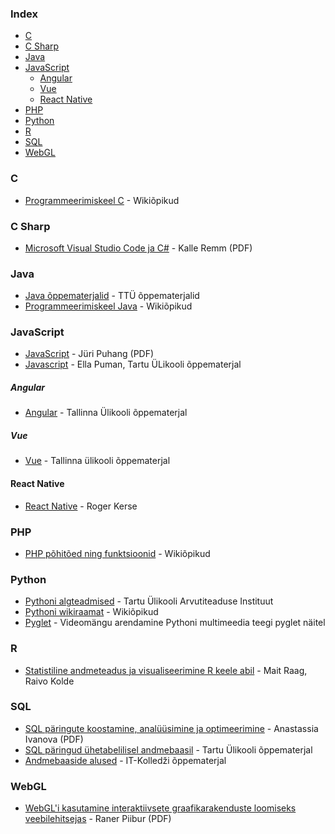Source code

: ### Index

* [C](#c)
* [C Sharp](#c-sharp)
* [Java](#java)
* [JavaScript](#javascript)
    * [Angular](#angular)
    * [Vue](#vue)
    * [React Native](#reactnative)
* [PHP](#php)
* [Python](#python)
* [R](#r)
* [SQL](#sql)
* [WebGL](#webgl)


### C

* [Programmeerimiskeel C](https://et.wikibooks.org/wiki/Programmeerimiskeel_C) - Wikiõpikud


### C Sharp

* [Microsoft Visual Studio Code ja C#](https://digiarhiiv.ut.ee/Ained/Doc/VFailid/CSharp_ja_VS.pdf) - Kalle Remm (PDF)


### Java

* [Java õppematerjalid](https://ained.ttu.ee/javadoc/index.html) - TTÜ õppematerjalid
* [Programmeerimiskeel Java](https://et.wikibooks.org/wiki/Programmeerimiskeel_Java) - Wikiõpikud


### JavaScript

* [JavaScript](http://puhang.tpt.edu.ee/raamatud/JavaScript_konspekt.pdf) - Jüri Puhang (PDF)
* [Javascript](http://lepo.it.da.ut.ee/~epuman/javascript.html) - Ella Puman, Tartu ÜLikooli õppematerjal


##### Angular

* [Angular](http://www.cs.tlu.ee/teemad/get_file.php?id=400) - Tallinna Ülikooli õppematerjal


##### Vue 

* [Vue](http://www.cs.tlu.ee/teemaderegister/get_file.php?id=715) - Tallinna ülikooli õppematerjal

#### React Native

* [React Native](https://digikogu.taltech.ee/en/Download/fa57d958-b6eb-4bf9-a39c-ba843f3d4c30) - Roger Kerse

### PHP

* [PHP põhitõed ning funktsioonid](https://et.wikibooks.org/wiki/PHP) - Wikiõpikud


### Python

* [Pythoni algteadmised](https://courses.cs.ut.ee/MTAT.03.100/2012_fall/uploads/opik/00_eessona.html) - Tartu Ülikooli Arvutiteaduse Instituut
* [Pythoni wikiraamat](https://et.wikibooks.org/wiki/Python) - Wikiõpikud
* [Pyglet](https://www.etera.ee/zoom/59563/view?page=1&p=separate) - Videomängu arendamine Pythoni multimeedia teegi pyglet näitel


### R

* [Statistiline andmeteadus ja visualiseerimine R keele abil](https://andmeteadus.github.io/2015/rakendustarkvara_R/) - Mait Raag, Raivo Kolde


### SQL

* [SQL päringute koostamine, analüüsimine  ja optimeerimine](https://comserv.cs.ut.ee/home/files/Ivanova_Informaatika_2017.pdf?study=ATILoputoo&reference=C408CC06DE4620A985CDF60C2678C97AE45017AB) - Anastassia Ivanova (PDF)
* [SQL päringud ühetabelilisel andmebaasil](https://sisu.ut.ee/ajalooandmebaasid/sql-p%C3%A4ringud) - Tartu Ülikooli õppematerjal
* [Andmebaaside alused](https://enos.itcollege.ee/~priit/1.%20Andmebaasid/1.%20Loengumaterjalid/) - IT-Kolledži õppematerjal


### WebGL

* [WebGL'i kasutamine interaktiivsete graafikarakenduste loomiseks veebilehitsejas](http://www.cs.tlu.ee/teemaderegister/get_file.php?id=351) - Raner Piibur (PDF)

== == ==

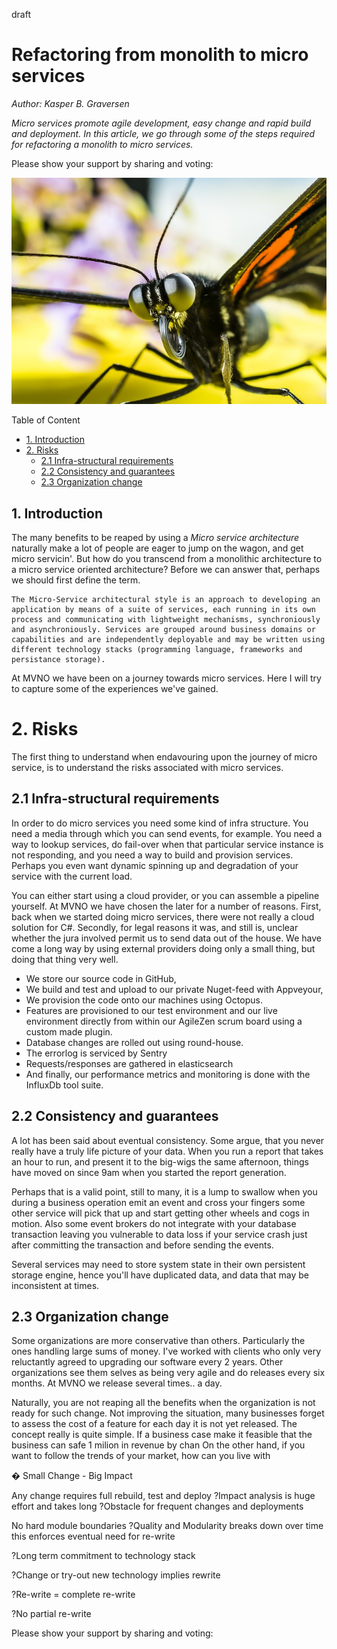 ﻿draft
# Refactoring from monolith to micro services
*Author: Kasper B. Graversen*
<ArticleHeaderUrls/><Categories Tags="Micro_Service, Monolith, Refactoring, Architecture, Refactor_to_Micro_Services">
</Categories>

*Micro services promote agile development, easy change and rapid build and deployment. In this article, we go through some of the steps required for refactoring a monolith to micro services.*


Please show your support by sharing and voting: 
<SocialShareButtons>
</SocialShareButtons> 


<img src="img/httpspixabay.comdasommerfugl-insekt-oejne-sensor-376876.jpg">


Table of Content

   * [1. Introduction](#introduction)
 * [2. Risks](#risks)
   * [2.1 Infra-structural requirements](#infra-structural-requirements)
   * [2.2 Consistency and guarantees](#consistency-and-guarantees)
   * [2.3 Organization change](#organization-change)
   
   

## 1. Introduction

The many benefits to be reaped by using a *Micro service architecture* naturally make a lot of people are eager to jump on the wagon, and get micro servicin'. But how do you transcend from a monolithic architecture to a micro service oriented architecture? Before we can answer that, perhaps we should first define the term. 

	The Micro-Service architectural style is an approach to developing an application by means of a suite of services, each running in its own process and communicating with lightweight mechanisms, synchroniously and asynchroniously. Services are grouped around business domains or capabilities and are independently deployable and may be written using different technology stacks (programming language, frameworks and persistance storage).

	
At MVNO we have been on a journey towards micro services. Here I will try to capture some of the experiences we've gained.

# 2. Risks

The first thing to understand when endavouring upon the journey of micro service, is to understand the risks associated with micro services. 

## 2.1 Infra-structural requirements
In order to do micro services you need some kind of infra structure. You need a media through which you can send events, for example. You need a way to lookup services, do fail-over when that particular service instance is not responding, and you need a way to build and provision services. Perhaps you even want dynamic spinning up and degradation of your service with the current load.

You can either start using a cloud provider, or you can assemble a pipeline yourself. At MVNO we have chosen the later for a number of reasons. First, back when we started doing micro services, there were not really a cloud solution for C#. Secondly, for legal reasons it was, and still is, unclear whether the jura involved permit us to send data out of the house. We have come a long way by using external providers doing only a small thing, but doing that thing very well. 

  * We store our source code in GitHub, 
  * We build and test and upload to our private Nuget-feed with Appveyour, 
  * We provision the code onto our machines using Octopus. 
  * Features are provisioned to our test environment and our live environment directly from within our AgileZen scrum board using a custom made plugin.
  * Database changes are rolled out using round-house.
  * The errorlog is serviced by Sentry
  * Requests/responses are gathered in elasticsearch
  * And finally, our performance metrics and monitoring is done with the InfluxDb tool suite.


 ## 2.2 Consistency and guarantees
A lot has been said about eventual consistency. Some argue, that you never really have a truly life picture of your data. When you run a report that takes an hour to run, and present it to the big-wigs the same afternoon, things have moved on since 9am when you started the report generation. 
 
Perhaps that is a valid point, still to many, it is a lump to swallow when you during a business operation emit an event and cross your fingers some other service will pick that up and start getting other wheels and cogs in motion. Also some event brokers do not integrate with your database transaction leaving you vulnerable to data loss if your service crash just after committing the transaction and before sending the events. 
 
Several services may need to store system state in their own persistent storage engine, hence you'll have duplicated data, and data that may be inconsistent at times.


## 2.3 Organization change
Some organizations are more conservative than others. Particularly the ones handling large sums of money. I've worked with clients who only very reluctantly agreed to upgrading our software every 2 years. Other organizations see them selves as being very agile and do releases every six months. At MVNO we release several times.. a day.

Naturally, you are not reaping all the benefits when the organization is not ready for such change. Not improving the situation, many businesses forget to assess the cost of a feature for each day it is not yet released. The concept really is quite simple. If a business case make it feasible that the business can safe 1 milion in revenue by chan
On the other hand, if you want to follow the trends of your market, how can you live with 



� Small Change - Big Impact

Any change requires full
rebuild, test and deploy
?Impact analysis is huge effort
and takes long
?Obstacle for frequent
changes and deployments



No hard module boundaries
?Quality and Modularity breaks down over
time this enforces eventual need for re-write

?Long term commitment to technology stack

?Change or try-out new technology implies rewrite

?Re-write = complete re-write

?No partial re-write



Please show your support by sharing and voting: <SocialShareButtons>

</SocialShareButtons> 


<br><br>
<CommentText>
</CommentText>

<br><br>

== == ==

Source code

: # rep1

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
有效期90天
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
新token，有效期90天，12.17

== == ==

» TO DO
Go through the listing above and pull out each line containing the word "structural".

» TASK ANSWER
   * [2.1 Infra-structural requirements](#infra-structural-requirements)
## 2.1 Infra-structural requirements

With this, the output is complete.